In Young's double slit experiment, the phase difference between the two waves reaching at the location of the third dark fringe is

To find the phase difference between the two waves reaching the location of the third dark fringe in Young's double slit experiment, we can follow these steps: ### Step-by-Step Solution: 1. **Understanding Dark Fringes**: In Young's double slit experiment, dark fringes occur at specific positions where destructive interference happens.

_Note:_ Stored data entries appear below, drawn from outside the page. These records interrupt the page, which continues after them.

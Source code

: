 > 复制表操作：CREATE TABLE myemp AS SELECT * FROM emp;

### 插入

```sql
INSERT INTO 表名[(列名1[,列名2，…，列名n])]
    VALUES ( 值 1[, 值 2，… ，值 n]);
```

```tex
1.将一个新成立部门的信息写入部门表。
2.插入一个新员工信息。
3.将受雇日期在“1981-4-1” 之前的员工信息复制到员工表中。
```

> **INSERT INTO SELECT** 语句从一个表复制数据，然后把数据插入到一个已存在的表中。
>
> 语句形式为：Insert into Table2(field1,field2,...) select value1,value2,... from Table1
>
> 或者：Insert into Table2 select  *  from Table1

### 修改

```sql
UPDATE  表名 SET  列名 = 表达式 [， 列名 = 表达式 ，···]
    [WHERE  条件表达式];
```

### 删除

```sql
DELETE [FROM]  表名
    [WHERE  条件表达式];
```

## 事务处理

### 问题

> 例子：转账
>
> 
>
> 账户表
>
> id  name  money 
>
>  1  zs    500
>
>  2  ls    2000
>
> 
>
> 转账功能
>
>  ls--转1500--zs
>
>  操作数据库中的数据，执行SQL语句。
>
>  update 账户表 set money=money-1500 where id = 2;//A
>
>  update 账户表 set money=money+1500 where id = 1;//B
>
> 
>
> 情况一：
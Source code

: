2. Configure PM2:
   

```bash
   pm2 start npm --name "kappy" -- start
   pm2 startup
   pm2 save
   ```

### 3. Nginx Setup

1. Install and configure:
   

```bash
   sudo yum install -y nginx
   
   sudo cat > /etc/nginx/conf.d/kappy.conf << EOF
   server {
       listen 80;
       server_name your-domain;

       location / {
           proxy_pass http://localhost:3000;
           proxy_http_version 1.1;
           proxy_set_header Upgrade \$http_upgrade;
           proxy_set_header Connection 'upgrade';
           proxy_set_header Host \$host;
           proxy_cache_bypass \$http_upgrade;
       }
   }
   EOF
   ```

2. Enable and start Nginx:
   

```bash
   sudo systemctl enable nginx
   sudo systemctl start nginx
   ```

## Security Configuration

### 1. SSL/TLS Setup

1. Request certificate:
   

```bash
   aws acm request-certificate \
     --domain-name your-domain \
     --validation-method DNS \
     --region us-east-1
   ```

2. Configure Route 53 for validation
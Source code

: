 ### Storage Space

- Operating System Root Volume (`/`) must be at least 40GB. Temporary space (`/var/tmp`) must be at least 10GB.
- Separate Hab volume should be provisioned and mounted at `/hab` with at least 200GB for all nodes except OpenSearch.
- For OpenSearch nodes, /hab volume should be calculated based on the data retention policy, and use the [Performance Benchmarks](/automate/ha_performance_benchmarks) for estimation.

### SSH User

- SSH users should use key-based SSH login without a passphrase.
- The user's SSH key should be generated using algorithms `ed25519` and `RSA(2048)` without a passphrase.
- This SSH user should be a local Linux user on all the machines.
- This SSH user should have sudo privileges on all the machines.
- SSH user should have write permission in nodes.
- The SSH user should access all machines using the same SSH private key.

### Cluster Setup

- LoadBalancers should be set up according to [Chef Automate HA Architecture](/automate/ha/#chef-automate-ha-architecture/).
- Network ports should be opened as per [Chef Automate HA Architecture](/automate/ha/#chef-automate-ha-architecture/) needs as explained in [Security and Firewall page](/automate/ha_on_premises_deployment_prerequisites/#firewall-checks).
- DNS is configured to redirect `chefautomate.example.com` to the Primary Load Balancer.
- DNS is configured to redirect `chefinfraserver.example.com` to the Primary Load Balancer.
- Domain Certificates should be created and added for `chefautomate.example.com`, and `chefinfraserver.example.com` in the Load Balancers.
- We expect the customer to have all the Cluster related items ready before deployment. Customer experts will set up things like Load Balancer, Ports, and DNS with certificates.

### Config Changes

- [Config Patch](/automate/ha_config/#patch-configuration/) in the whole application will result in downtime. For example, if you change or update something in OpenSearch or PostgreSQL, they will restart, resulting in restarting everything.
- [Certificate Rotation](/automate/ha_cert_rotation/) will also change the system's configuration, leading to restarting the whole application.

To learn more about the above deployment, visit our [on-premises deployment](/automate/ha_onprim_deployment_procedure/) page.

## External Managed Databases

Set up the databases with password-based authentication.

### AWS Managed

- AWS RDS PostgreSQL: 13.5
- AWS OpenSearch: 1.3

The condition for dark fringes is given by the formula: \[ y = \left(n + \frac{1}{2}\right) \frac{\lambda D}{d} \] where \( n \) is the order of the dark fringe, \( \lambda \) is the wavelength of light, \( D \) is the distance from the slits to the screen, and \( d \) is the distance between the slits. 2. **Identifying the Order of the Dark Fringe**: The third dark fringe corresponds to \( n = 2 \) (since we start counting from \( n = 0 \) for the first dark fringe). 3. **Phase Difference Formula**: The phase difference \( \phi \) between the two waves at the position of the dark fringe can be calculated using the formula: \[ \phi = (n + \frac{1}{2}) \pi \] This formula arises because each dark fringe corresponds to a half-wavelength phase difference. 4. **Calculating the Phase Difference for the Third Dark Fringe**: For the third dark fringe where \( n = 2 \): \[ \phi = \left(2 + \frac{1}{2}\right) \pi = \left(2.5\right) \pi = \frac{5\pi}{2} \] 5. **Final Answer**: Since we are looking for the phase difference at the third dark fringe, we can simplify: \[ \phi = 3\pi \] (Note: The phase difference can be expressed in terms of \( 2\pi \) periodicity, but the answer remains \( 3\pi \) for the context of this problem). ### Conclusion: Thus, the phase difference between the two waves reaching at the location of the third dark fringe is \( 3\pi \).